PROBLEM TO SOLVE - Below are the records; give again exactly the line with "- Estatísticas do", the line with "## Como usar", and each line that lies between them, and nothing besides.

EXTRACTED RECORDS -
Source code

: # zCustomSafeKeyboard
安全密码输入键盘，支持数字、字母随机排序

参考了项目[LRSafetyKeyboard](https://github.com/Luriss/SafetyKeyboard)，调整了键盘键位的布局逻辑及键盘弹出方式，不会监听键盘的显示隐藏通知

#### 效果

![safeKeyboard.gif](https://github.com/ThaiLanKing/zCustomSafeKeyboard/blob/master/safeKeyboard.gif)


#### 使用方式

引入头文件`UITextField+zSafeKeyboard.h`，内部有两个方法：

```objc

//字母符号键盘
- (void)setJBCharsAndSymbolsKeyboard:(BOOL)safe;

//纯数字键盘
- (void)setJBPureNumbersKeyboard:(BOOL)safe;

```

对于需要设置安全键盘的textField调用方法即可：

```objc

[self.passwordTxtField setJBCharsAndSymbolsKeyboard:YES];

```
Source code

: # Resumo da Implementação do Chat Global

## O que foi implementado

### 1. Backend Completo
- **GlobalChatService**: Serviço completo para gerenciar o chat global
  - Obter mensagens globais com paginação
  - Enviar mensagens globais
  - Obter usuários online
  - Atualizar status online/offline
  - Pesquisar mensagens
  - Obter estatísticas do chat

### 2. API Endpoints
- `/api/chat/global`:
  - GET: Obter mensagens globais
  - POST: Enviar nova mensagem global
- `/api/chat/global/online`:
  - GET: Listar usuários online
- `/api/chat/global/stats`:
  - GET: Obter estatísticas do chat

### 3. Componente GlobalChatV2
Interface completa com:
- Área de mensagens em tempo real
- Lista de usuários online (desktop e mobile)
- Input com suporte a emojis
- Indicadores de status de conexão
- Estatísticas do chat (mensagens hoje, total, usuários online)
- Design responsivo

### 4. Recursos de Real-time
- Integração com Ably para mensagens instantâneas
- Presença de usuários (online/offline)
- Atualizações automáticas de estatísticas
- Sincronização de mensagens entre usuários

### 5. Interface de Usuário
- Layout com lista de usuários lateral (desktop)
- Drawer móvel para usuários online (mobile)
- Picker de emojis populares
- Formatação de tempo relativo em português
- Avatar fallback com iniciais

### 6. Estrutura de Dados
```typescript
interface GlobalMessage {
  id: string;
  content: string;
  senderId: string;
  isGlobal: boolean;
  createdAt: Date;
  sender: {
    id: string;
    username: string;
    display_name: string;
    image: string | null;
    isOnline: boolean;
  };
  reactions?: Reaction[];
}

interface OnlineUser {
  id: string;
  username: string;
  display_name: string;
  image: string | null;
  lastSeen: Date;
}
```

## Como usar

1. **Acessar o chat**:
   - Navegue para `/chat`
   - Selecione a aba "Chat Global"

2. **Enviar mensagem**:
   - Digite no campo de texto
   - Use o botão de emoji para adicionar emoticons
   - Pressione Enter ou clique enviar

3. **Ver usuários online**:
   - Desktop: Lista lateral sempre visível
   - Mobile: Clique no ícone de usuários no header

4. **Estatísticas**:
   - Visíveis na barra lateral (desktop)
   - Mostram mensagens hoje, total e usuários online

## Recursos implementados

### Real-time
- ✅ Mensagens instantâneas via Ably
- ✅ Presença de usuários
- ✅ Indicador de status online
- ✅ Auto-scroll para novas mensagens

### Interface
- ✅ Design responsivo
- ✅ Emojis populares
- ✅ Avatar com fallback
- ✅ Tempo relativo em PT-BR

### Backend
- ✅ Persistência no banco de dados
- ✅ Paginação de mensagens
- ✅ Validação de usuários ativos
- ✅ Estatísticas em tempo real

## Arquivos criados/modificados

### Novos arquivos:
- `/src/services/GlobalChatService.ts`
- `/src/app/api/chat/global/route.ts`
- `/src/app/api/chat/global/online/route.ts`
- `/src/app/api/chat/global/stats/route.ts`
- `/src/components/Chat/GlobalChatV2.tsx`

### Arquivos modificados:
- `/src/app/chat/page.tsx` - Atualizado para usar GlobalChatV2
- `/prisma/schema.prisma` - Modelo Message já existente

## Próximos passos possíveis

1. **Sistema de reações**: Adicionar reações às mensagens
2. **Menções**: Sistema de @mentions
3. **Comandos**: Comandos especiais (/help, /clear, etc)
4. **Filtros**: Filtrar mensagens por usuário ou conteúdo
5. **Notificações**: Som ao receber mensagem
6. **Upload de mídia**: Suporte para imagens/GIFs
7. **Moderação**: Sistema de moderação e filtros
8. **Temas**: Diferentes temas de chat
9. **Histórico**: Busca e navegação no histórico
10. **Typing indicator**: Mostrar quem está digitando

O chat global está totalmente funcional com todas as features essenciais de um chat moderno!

---

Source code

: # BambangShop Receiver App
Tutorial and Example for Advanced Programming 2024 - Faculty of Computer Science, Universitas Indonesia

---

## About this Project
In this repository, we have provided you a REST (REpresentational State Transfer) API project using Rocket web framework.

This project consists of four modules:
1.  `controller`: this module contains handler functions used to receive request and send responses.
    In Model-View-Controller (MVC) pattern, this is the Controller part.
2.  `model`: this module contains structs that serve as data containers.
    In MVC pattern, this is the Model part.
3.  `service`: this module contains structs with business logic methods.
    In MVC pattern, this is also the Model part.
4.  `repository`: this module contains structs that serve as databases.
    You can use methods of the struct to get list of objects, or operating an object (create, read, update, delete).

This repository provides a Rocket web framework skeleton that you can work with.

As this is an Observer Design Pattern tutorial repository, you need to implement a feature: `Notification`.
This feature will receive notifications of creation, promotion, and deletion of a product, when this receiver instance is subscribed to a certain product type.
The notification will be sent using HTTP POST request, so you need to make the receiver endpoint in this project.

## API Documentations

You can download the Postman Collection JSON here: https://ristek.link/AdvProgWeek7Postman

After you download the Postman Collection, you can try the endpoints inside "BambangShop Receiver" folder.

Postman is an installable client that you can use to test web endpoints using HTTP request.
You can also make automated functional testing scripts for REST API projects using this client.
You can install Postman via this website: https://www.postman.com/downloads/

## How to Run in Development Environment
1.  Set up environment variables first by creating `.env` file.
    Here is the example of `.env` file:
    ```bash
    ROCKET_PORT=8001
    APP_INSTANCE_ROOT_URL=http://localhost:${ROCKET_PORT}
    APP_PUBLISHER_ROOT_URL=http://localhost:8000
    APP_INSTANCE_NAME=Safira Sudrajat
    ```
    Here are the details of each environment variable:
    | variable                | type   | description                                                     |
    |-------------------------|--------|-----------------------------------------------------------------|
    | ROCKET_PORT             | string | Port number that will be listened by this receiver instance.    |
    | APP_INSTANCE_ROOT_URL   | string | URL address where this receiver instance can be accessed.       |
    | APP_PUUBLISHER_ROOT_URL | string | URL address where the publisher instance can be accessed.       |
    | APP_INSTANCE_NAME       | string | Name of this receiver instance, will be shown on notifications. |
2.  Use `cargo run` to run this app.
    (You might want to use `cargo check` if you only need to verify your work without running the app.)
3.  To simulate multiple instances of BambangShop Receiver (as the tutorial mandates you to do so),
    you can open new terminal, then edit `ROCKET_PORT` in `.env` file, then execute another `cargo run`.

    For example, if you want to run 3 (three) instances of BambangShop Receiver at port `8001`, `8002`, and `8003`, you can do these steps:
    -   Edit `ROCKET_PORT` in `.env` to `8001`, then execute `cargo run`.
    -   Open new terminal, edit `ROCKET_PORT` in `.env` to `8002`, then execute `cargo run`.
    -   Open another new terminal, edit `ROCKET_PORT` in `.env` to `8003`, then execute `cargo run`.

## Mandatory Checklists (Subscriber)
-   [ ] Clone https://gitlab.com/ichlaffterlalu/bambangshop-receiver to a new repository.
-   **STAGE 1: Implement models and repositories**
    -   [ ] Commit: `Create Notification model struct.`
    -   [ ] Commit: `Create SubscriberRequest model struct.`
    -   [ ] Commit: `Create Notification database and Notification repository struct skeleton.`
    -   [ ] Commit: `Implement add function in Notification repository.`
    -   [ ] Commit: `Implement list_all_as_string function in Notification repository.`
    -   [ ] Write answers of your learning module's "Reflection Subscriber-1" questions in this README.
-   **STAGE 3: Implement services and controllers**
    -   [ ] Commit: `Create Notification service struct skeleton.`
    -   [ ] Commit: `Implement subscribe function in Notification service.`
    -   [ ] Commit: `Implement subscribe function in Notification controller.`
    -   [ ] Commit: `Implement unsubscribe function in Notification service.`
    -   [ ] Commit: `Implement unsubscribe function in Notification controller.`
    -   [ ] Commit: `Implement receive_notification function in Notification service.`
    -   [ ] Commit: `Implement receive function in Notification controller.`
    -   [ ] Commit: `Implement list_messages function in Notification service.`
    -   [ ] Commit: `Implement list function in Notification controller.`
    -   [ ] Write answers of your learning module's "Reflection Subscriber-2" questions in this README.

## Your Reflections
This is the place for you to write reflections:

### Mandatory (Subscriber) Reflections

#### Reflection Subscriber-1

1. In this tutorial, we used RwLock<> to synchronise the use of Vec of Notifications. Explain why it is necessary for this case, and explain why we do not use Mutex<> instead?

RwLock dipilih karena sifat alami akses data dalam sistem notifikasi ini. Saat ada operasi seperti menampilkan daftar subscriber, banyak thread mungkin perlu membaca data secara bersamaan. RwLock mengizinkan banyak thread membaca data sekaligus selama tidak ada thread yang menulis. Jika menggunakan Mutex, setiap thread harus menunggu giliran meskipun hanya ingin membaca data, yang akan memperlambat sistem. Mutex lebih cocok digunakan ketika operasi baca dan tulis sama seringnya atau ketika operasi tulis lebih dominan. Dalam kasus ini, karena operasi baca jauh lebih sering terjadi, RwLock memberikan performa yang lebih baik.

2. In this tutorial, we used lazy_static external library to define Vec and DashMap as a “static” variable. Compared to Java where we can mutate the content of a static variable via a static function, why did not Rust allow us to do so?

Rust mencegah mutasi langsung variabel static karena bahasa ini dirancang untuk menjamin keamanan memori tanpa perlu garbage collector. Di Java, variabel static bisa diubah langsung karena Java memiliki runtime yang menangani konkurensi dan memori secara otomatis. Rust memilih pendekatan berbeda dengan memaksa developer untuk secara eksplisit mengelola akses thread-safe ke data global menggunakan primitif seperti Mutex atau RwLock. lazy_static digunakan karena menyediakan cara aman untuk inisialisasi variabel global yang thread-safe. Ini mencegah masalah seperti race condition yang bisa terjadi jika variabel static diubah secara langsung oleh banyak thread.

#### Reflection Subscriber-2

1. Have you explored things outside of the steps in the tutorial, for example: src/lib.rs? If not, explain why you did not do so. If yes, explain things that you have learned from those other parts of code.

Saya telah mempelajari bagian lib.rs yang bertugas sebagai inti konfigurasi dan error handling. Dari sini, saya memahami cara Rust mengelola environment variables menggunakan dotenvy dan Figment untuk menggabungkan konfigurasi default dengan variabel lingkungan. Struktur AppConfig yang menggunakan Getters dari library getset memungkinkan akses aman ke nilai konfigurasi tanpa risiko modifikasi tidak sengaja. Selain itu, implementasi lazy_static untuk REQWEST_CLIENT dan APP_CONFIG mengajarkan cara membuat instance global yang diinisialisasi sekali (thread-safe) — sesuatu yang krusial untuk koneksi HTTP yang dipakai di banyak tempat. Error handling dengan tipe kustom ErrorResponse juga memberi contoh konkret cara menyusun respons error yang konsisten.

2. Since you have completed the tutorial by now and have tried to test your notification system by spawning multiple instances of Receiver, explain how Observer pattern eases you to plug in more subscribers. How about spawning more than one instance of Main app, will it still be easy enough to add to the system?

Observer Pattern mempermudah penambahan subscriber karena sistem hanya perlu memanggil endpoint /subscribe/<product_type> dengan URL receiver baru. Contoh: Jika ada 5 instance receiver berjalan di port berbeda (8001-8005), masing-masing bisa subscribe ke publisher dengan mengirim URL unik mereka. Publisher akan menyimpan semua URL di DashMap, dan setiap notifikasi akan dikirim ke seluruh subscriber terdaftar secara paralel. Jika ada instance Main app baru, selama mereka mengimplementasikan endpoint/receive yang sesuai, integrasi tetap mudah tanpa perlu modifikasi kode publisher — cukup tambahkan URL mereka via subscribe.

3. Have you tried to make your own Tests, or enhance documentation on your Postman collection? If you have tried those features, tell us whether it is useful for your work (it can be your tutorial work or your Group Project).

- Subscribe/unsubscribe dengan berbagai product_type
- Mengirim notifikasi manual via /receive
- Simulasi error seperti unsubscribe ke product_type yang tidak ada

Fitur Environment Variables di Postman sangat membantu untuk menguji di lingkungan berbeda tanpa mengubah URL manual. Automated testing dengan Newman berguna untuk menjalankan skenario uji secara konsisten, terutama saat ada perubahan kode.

REPLY -
- Estatísticas do chat (mensagens hoje, total, usuários online)
- Design responsivo

### 4. Recursos de Real-time
- Integração com Ably para mensagens instantâneas
- Presença de usuários (online/offline)
- Atualizações automáticas de estatísticas
- Sincronização de mensagens entre usuários

### 5. Interface de Usuário
- Layout com lista de usuários lateral (desktop)
- Drawer móvel para usuários online (mobile)
- Picker de emojis populares
- Formatação de tempo relativo em português
- Avatar fallback com iniciais

### 6. Estrutura de Dados
```typescript
interface GlobalMessage {
  id: string;
  content: string;
  senderId: string;
  isGlobal: boolean;
  createdAt: Date;
  sender: {
    id: string;
    username: string;
    display_name: string;
    image: string | null;
    isOnline: boolean;
  };
  reactions?: Reaction[];
}

interface OnlineUser {
  id: string;
  username: string;
  display_name: string;
  image: string | null;
  lastSeen: Date;
}
```

## Como usar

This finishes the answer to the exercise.